:: ENTRIES SUPPLIED

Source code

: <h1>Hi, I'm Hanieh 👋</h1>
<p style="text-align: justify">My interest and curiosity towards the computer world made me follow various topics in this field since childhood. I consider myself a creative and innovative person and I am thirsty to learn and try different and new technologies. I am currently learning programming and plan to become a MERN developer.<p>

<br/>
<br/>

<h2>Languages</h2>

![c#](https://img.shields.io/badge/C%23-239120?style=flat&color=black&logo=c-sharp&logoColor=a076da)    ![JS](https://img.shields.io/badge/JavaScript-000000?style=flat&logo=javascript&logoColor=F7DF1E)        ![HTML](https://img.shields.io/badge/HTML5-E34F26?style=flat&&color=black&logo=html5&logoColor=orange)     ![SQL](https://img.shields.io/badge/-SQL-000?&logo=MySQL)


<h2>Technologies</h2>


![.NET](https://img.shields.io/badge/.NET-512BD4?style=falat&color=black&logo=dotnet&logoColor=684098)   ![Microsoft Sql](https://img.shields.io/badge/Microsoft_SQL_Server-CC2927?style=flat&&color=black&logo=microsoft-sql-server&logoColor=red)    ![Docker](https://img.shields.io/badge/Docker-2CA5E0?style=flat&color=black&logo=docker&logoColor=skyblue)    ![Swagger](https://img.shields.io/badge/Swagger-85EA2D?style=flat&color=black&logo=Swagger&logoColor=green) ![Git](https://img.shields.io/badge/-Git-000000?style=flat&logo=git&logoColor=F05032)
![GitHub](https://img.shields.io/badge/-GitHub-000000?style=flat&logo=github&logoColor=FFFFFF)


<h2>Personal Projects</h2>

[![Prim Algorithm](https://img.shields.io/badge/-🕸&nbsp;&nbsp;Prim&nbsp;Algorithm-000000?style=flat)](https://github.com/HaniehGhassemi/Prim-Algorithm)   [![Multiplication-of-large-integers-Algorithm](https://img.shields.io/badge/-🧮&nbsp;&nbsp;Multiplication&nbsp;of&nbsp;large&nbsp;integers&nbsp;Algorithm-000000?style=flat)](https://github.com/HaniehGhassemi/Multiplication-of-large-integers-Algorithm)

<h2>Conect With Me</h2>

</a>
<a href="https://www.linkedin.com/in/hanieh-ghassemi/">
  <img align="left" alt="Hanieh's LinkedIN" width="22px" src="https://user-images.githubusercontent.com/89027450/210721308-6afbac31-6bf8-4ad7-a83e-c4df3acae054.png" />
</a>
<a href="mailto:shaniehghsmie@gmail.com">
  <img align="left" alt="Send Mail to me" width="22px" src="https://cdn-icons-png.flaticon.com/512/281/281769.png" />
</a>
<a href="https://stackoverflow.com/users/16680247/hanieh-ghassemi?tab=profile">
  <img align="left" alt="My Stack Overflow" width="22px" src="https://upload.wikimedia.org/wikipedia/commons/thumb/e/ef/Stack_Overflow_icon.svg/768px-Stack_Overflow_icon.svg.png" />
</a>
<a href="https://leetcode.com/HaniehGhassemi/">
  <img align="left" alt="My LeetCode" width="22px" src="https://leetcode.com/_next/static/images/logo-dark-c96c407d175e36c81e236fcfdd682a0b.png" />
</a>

::::

*PROBLEM TO SOLVE*.
Search the listing above for lines containing "href", and copy them.

*TASK RESULT*.
<a href="https://www.linkedin.com/in/hanieh-ghassemi/">
<a href="mailto:shaniehghsmie@gmail.com">
<a href="https://stackoverflow.com/users/16680247/hanieh-ghassemi?tab=profile">
<a href="https://leetcode.com/HaniehGhassemi/">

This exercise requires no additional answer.